§ TASK DETAILS: For the data below, restate word for word only the lines from the line containing "是双线性映射, $\therefore\forall j\in" through the line containing "只证明第一个命题, 第二个由对称性得.", both ends included.

[RECORD SET Boundary: Start]

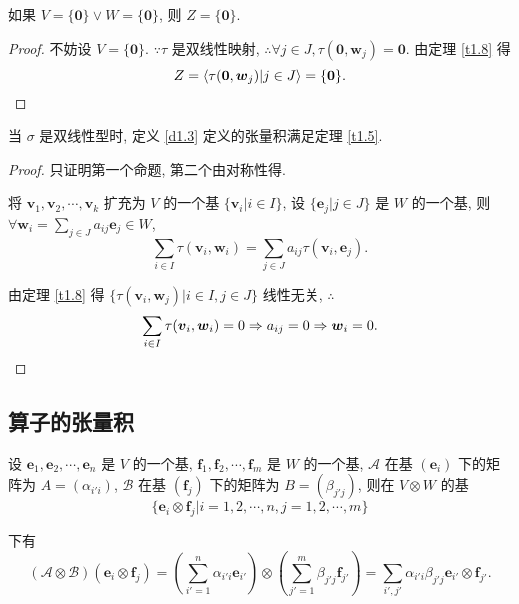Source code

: \documentclass{ctexart}
\begin{document}
\begin{corollary}
    如果 $V=\{\boldsymbol{0}\}\vee W=\{\boldsymbol{0}\}$, 则 $Z=\{\boldsymbol{0}\}$.
\end{corollary}
\begin{proof}
    不妨设 $V=\{\boldsymbol{0}\}$. $\because\tau$ 是双线性映射, $\therefore\forall j\in J,\tau(\boldsymbol{0},\boldsymbol{w}_j)=\boldsymbol{0}$. 由定理 \ref{t1.8} 得
    \[Z=\left<\tau(\boldsymbol{0},\boldsymbol{w}_j)|j\in J\right>=\{\boldsymbol{0}\}.\qedhere\]
\end{proof}
\begin{corollary}
    当 $\sigma$ 是双线性型时, 定义 \ref{d1.3} 定义的张量积满足定理 \ref{t1.5}.
\end{corollary}
\begin{proof}
    只证明第一个命题, 第二个由对称性得.

    将 $\boldsymbol{v}_1,\boldsymbol{v}_2,\cdots,\boldsymbol{v}_k$ 扩充为 $V$ 的一个基 $\{\boldsymbol{v}_i|i\in I\}$, 设 $\{\boldsymbol{e}_j|j\in J\}$ 是 $W$ 的一个基, 则 $\forall\boldsymbol{w}_i=\sum\limits_{j\in J}a_{ij}\boldsymbol{e}_j\in W$,
    \[\sum\limits_{i\in I}\tau(\boldsymbol{v}_i,\boldsymbol{w}_i)=\sum\limits_{j\in J}a_{ij}\tau(\boldsymbol{v}_i,\boldsymbol{e}_j).\]

    由定理 \ref{t1.8} 得 $\{\tau(\boldsymbol{v}_i,\boldsymbol{w}_j)|i\in I,j\in J\}$ 线性无关, $\therefore$
    \[\sum\limits_{i\in I}\tau(\boldsymbol{v}_i,\boldsymbol{w}_i)=0\Rightarrow a_{ij}=0\Rightarrow \boldsymbol{w}_i=0.\qedhere\]
\end{proof}
 \subsection{算子的张量积}
设 $\boldsymbol{e}_1,\boldsymbol{e}_2,\cdots,\boldsymbol{e}_n$ 是 $V$ 的一个基, $\boldsymbol{f}_1,\boldsymbol{f}_2,\cdots,\boldsymbol{f}_m$ 是 $W$ 的一个基, $\mathcal{A}$ 在基 $(\boldsymbol{e}_i)$ 下的矩阵为 $A=(\alpha_{i'i})$, $\mathcal{B}$ 在基 $(\boldsymbol{f}_j)$ 下的矩阵为 $B=(\beta_{j'j})$, 则在 $V\otimes W$ 的基
\begin{equation}\label{eq1.3}
    \{\boldsymbol{e}_i\otimes\boldsymbol{f}_j|i=1,2,\cdots,n,j=1,2,\cdots,m\}
\end{equation}

下有
\[(\mathcal{A}\otimes\mathcal{B})(\boldsymbol{e}_i\otimes\boldsymbol{f}_j)=\left(\sum\limits_{i'=1}^n\alpha_{i'i}\boldsymbol{e}_{i'}\right)\otimes\left(\sum\limits_{j'=1}^m\beta_{j'j}\boldsymbol{f}_{j'}\right)=\sum\limits_{i',j'}\alpha_{i'i}\beta_{j'j}\boldsymbol{e}_{i'}\otimes\boldsymbol{f}_{j'}.\]
\end{document}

[RECORD SET Boundary: End]

§ COMPLETED EXERCISE:
    不妨设 $V=\{\boldsymbol{0}\}$. $\because\tau$ 是双线性映射, $\therefore\forall j\in J,\tau(\boldsymbol{0},\boldsymbol{w}_j)=\boldsymbol{0}$. 由定理 \ref{t1.8} 得
    \[Z=\left<\tau(\boldsymbol{0},\boldsymbol{w}_j)|j\in J\right>=\{\boldsymbol{0}\}.\qedhere\]
\end{proof}
\begin{corollary}
    当 $\sigma$ 是双线性型时, 定义 \ref{d1.3} 定义的张量积满足定理 \ref{t1.5}.
\end{corollary}
\begin{proof}
    只证明第一个命题, 第二个由对称性得.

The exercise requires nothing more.